[Instructions for the task]
Could you print the stretch of lines below from the one with "Plus d'informations sur" through the one with "вызовет срабатывание триггера.", exactly as they stand and without any pictures?

━━ Excerpted records ━━

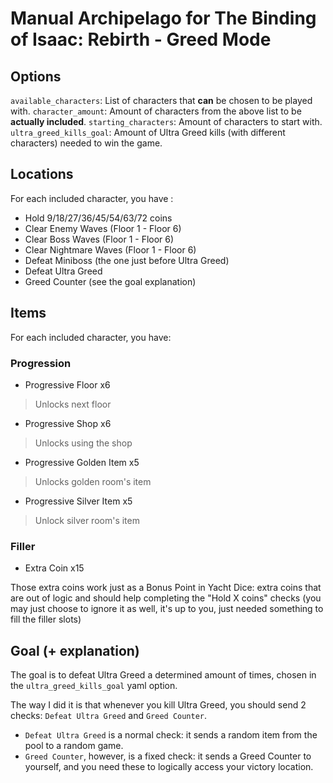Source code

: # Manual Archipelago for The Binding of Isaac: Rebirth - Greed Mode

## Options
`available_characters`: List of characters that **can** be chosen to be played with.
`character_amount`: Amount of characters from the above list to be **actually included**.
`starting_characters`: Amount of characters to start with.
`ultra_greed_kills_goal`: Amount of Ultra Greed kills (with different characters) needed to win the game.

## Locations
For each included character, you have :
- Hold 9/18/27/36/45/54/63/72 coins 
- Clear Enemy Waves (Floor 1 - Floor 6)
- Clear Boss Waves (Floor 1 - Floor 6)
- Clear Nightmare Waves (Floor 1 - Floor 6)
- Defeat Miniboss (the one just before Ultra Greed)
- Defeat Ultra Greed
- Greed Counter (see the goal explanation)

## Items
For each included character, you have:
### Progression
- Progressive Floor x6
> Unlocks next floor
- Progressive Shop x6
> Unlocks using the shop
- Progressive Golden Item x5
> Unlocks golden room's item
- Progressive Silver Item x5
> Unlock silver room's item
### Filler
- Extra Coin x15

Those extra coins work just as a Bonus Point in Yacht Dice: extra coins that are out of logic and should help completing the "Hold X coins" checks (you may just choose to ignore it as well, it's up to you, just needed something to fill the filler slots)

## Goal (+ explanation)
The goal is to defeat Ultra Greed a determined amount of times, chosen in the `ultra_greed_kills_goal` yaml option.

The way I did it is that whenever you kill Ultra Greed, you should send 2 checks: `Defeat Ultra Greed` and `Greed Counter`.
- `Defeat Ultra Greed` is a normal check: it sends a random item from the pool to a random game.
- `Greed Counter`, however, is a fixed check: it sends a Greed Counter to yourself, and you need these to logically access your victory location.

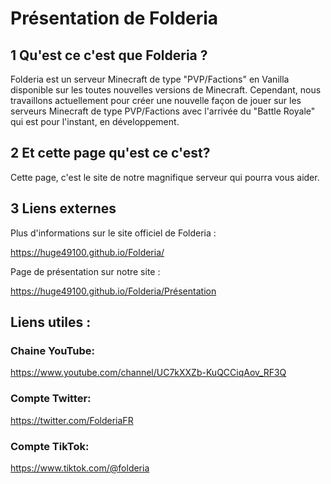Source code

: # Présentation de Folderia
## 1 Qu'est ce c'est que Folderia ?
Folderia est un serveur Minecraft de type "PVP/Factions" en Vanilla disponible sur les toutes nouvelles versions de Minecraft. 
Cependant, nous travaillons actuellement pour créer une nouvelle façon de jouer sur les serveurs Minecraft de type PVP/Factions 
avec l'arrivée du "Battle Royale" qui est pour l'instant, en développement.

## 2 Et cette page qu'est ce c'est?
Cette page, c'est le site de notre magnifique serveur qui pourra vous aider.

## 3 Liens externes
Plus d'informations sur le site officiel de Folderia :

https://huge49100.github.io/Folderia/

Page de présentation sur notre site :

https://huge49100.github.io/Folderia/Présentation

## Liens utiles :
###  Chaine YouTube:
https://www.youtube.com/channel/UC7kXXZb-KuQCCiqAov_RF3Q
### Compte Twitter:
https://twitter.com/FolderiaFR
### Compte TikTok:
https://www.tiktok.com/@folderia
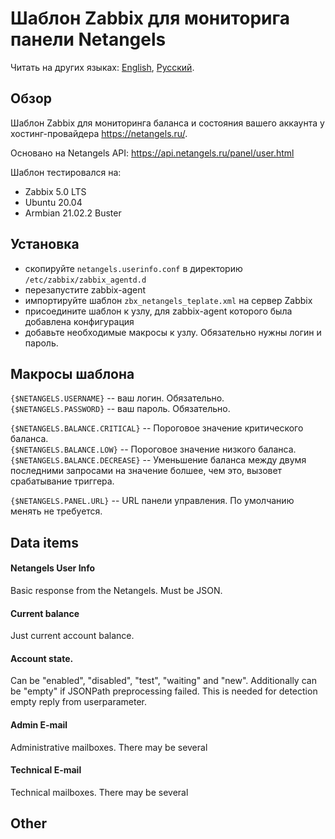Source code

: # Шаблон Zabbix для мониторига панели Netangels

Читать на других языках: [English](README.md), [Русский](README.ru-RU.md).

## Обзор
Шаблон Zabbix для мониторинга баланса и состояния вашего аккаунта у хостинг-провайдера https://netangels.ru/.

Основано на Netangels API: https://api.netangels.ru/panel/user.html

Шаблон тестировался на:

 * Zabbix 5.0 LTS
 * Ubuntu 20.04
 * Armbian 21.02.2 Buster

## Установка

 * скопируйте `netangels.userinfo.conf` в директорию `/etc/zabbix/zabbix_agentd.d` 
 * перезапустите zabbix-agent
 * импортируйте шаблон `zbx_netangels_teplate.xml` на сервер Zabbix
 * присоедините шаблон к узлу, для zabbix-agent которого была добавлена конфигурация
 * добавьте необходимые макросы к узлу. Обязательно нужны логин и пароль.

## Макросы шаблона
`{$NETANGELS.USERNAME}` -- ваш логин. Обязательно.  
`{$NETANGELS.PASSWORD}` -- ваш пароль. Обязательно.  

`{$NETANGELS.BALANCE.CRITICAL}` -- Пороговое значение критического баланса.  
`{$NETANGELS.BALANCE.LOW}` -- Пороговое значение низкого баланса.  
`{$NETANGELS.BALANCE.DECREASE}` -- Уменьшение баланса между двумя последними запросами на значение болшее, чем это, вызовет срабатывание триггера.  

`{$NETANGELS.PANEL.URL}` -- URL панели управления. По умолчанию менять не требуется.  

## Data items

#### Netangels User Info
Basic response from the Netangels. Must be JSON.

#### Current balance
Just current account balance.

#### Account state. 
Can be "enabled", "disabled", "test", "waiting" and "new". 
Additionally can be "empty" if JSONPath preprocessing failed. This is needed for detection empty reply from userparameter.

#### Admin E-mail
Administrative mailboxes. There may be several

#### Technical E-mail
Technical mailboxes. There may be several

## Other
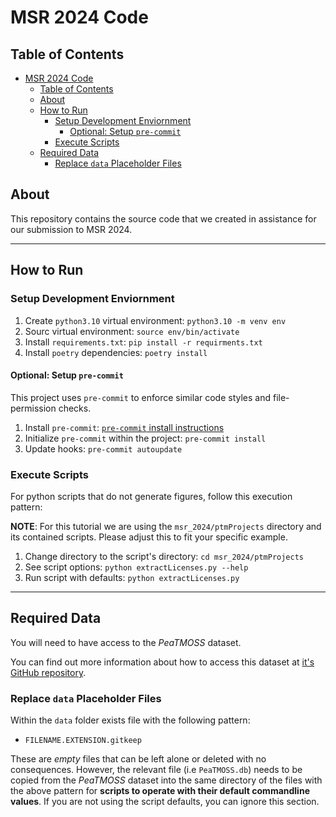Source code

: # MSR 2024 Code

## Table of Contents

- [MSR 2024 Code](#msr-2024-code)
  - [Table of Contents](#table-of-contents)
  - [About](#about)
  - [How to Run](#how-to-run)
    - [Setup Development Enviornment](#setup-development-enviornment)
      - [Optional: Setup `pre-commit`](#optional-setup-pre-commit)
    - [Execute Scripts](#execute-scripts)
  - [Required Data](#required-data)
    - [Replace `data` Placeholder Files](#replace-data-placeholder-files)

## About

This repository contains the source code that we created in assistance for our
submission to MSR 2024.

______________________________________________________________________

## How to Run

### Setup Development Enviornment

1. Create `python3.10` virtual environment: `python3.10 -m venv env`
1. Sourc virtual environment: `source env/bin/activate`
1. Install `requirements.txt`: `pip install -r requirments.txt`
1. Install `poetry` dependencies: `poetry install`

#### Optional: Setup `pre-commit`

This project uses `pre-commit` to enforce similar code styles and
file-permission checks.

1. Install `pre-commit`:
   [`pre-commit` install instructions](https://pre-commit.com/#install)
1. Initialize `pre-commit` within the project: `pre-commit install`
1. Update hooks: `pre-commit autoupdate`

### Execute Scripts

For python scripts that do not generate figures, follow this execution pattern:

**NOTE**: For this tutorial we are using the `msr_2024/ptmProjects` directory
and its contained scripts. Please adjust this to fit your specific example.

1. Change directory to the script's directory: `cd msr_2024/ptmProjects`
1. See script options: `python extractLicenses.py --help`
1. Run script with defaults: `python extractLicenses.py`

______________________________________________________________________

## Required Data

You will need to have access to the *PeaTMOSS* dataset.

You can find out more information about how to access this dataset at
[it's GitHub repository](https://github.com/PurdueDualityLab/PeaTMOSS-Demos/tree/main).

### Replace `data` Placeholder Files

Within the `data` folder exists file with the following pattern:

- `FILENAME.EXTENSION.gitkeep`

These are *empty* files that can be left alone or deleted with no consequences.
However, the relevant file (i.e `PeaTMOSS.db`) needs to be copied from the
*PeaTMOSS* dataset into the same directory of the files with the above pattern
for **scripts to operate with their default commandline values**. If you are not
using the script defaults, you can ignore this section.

━━━

[Answer for this exercise]
Plus d'informations sur le site officiel de Folderia :

https://huge49100.github.io/Folderia/

Page de présentation sur notre site :

https://huge49100.github.io/Folderia/Présentation

## Liens utiles :
###  Chaine YouTube:
https://www.youtube.com/channel/UC7kXXZb-KuQCCiqAov_RF3Q
### Compte Twitter:
https://twitter.com/FolderiaFR
### Compte TikTok:
https://www.tiktok.com/@folderia
Source code

: # Шаблон Zabbix для мониторига панели Netangels

Читать на других языках: [English](README.md), [Русский](README.ru-RU.md).

## Обзор
Шаблон Zabbix для мониторинга баланса и состояния вашего аккаунта у хостинг-провайдера https://netangels.ru/.

Основано на Netangels API: https://api.netangels.ru/panel/user.html

Шаблон тестировался на:

 * Zabbix 5.0 LTS
 * Ubuntu 20.04
 * Armbian 21.02.2 Buster

## Установка

 * скопируйте `netangels.userinfo.conf` в директорию `/etc/zabbix/zabbix_agentd.d` 
 * перезапустите zabbix-agent
 * импортируйте шаблон `zbx_netangels_teplate.xml` на сервер Zabbix
 * присоедините шаблон к узлу, для zabbix-agent которого была добавлена конфигурация
 * добавьте необходимые макросы к узлу. Обязательно нужны логин и пароль.

## Макросы шаблона
`{$NETANGELS.USERNAME}` -- ваш логин. Обязательно.  
`{$NETANGELS.PASSWORD}` -- ваш пароль. Обязательно.  

`{$NETANGELS.BALANCE.CRITICAL}` -- Пороговое значение критического баланса.  
`{$NETANGELS.BALANCE.LOW}` -- Пороговое значение низкого баланса.  
`{$NETANGELS.BALANCE.DECREASE}` -- Уменьшение баланса между двумя последними запросами на значение болшее, чем это, вызовет срабатывание триггера.  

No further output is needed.